(Dataset Opens)

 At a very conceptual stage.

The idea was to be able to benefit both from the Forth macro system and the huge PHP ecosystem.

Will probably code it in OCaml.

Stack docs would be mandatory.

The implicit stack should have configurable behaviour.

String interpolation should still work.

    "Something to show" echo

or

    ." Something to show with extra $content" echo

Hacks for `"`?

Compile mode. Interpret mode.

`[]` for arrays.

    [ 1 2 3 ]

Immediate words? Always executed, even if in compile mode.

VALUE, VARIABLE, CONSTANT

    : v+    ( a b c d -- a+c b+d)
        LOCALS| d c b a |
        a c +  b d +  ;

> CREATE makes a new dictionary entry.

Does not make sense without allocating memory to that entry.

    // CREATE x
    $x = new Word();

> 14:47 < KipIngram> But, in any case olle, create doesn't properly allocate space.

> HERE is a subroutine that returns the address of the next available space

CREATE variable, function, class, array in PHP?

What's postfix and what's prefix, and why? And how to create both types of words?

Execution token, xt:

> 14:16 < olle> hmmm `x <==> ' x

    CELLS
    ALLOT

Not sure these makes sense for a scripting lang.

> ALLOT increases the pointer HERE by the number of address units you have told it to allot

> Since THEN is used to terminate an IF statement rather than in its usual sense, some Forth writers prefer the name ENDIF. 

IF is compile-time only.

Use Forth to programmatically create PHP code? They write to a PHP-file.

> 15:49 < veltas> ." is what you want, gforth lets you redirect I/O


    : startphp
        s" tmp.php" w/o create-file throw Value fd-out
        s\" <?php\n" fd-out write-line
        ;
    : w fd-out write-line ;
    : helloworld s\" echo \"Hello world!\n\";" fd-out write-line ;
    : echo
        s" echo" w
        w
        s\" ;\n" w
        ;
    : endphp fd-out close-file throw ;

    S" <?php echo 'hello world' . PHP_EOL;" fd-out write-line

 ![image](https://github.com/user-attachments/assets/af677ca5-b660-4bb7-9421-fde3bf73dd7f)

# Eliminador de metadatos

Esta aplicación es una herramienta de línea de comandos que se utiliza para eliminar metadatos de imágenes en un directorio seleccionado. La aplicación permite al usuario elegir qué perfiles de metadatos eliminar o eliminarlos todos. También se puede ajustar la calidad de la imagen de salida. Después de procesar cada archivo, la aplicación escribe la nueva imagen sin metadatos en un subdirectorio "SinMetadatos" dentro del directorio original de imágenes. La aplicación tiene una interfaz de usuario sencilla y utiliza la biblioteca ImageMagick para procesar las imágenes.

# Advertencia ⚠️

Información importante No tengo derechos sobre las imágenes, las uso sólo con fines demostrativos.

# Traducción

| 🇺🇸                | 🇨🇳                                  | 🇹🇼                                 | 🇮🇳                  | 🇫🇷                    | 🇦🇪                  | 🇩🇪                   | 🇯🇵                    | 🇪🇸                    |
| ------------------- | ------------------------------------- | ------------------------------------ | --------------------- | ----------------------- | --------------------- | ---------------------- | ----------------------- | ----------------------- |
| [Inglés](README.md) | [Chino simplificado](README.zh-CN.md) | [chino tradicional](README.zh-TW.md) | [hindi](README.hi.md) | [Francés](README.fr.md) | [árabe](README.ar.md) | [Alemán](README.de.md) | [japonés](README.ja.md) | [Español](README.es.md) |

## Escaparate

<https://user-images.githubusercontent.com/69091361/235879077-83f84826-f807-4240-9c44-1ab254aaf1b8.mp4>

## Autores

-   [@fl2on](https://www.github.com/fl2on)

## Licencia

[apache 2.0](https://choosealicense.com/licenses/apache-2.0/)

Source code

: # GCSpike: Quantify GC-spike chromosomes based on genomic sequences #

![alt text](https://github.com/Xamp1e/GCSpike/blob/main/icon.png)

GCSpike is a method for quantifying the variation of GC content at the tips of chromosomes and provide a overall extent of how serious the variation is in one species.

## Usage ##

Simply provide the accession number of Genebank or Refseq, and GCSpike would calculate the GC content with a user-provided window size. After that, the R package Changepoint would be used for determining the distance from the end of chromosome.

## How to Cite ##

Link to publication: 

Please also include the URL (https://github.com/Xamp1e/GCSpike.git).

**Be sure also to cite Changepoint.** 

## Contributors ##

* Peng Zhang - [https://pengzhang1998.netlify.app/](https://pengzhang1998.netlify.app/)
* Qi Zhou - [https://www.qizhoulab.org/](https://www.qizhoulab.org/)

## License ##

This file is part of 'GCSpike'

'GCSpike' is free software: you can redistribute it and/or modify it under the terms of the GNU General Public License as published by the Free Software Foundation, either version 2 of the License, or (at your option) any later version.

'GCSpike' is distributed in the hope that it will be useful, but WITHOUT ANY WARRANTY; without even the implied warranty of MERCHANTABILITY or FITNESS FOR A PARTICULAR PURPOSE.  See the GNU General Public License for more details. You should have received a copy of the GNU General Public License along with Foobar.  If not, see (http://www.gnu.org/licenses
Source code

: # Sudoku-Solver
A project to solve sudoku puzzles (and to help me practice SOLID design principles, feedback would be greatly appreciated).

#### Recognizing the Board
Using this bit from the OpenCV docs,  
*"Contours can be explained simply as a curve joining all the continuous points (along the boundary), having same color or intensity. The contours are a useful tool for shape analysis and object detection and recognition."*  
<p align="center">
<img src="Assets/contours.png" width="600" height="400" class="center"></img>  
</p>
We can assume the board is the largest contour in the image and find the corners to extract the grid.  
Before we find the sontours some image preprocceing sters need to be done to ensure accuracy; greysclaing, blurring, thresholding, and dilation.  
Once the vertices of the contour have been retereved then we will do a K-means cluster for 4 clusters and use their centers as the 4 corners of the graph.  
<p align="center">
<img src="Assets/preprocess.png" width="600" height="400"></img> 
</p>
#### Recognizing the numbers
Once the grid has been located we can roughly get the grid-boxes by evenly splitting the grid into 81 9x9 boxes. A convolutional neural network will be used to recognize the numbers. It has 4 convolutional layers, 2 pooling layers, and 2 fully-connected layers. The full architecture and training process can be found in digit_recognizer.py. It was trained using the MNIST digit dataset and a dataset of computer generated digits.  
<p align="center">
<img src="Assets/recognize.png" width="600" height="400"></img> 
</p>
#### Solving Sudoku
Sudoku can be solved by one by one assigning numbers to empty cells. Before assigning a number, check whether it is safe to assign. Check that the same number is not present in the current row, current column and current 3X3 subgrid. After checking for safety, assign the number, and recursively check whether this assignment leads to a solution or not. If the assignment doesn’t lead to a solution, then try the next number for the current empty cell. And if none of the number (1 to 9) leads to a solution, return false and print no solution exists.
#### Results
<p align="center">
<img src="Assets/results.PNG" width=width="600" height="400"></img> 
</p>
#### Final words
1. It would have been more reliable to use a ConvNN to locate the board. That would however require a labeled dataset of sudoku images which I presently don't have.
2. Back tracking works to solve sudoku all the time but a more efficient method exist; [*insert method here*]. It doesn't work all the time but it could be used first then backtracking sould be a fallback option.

(Dataset Closes)

What is needed → Each line above must be output exactly as it stands.

Reply →
 At a very conceptual stage.

The idea was to be able to benefit both from the Forth macro system and the huge PHP ecosystem.

Will probably code it in OCaml.

Stack docs would be mandatory.

The implicit stack should have configurable behaviour.

String interpolation should still work.

    "Something to show" echo

or

    ." Something to show with extra $content" echo

Hacks for `"`?

Compile mode. Interpret mode.

`[]` for arrays.

    [ 1 2 3 ]

Immediate words? Always executed, even if in compile mode.

VALUE, VARIABLE, CONSTANT

    : v+    ( a b c d -- a+c b+d)
        LOCALS| d c b a |
        a c +  b d +  ;

> CREATE makes a new dictionary entry.

Does not make sense without allocating memory to that entry.

    // CREATE x
    $x = new Word();

> 14:47 < KipIngram> But, in any case olle, create doesn't properly allocate space.

> HERE is a subroutine that returns the address of the next available space

CREATE variable, function, class, array in PHP?

What's postfix and what's prefix, and why? And how to create both types of words?

Execution token, xt:

> 14:16 < olle> hmmm `x <==> ' x

    CELLS
    ALLOT

Not sure these makes sense for a scripting lang.

> ALLOT increases the pointer HERE by the number of address units you have told it to allot

> Since THEN is used to terminate an IF statement rather than in its usual sense, some Forth writers prefer the name ENDIF. 

IF is compile-time only.

Use Forth to programmatically create PHP code? They write to a PHP-file.

> 15:49 < veltas> ." is what you want, gforth lets you redirect I/O


    : startphp
        s" tmp.php" w/o create-file throw Value fd-out
        s\" <?php\n" fd-out write-line
        ;
    : w fd-out write-line ;
    : helloworld s\" echo \"Hello world!\n\";" fd-out write-line ;
    : echo
        s" echo" w
        w
        s\" ;\n" w
        ;
    : endphp fd-out close-file throw ;

    S" <?php echo 'hello world' . PHP_EOL;" fd-out write-line

 ![image](https://github.com/user-attachments/assets/af677ca5-b660-4bb7-9421-fde3bf73dd7f)

# Eliminador de metadatos

Esta aplicación es una herramienta de línea de comandos que se utiliza para eliminar metadatos de imágenes en un directorio seleccionado. La aplicación permite al usuario elegir qué perfiles de metadatos eliminar o eliminarlos todos. También se puede ajustar la calidad de la imagen de salida. Después de procesar cada archivo, la aplicación escribe la nueva imagen sin metadatos en un subdirectorio "SinMetadatos" dentro del directorio original de imágenes. La aplicación tiene una interfaz de usuario sencilla y utiliza la biblioteca ImageMagick para procesar las imágenes.

# Advertencia ⚠️

Información importante No tengo derechos sobre las imágenes, las uso sólo con fines demostrativos.

# Traducción

| 🇺🇸                | 🇨🇳                                  | 🇹🇼                                 | 🇮🇳                  | 🇫🇷                    | 🇦🇪                  | 🇩🇪                   | 🇯🇵                    | 🇪🇸                    |
| ------------------- | ------------------------------------- | ------------------------------------ | --------------------- | ----------------------- | --------------------- | ---------------------- | ----------------------- | ----------------------- |
| [Inglés](README.md) | [Chino simplificado](README.zh-CN.md) | [chino tradicional](README.zh-TW.md) | [hindi](README.hi.md) | [Francés](README.fr.md) | [árabe](README.ar.md) | [Alemán](README.de.md) | [japonés](README.ja.md) | [Español](README.es.md) |

## Escaparate

<https://user-images.githubusercontent.com/69091361/235879077-83f84826-f807-4240-9c44-1ab254aaf1b8.mp4>

## Autores

-   [@fl2on](https://www.github.com/fl2on)

## Licencia

[apache 2.0](https://choosealicense.com/licenses/apache-2.0/)

Source code

: # GCSpike: Quantify GC-spike chromosomes based on genomic sequences #

![alt text](https://github.com/Xamp1e/GCSpike/blob/main/icon.png)

GCSpike is a method for quantifying the variation of GC content at the tips of chromosomes and provide a overall extent of how serious the variation is in one species.

## Usage ##

Simply provide the accession number of Genebank or Refseq, and GCSpike would calculate the GC content with a user-provided window size. After that, the R package Changepoint would be used for determining the distance from the end of chromosome.

## How to Cite ##

Link to publication: 

Please also include the URL (https://github.com/Xamp1e/GCSpike.git).

**Be sure also to cite Changepoint.** 

## Contributors ##

* Peng Zhang - [https://pengzhang1998.netlify.app/](https://pengzhang1998.netlify.app/)
* Qi Zhou - [https://www.qizhoulab.org/](https://www.qizhoulab.org/)

## License ##

This file is part of 'GCSpike'

'GCSpike' is free software: you can redistribute it and/or modify it under the terms of the GNU General Public License as published by the Free Software Foundation, either version 2 of the License, or (at your option) any later version.

'GCSpike' is distributed in the hope that it will be useful, but WITHOUT ANY WARRANTY; without even the implied warranty of MERCHANTABILITY or FITNESS FOR A PARTICULAR PURPOSE.  See the GNU General Public License for more details. You should have received a copy of the GNU General Public License along with Foobar.  If not, see (http://www.gnu.org/licenses
Source code

: # Sudoku-Solver
A project to solve sudoku puzzles (and to help me practice SOLID design principles, feedback would be greatly appreciated).

#### Recognizing the Board
Using this bit from the OpenCV docs,  
*"Contours can be explained simply as a curve joining all the continuous points (along the boundary), having same color or intensity. The contours are a useful tool for shape analysis and object detection and recognition."*  
<p align="center">
<img src="Assets/contours.png" width="600" height="400" class="center"></img>  
</p>
We can assume the board is the largest contour in the image and find the corners to extract the grid.  
Before we find the sontours some image preprocceing sters need to be done to ensure accuracy; greysclaing, blurring, thresholding, and dilation.  
Once the vertices of the contour have been retereved then we will do a K-means cluster for 4 clusters and use their centers as the 4 corners of the graph.  
<p align="center">
<img src="Assets/preprocess.png" width="600" height="400"></img> 
</p>
#### Recognizing the numbers
Once the grid has been located we can roughly get the grid-boxes by evenly splitting the grid into 81 9x9 boxes. A convolutional neural network will be used to recognize the numbers. It has 4 convolutional layers, 2 pooling layers, and 2 fully-connected layers. The full architecture and training process can be found in digit_recognizer.py. It was trained using the MNIST digit dataset and a dataset of computer generated digits.  
<p align="center">
<img src="Assets/recognize.png" width="600" height="400"></img> 
</p>
#### Solving Sudoku
Sudoku can be solved by one by one assigning numbers to empty cells. Before assigning a number, check whether it is safe to assign. Check that the same number is not present in the current row, current column and current 3X3 subgrid. After checking for safety, assign the number, and recursively check whether this assignment leads to a solution or not. If the assignment doesn’t lead to a solution, then try the next number for the current empty cell. And if none of the number (1 to 9) leads to a solution, return false and print no solution exists.
#### Results
<p align="center">
<img src="Assets/results.PNG" width=width="600" height="400"></img> 
</p>
#### Final words
1. It would have been more reliable to use a ConvNN to locate the board. That would however require a labeled dataset of sudoku images which I presently don't have.
2. Back tracking works to solve sudoku all the time but a more efficient method exist; [*insert method here*]. It doesn't work all the time but it could be used first then backtracking sould be a fallback option.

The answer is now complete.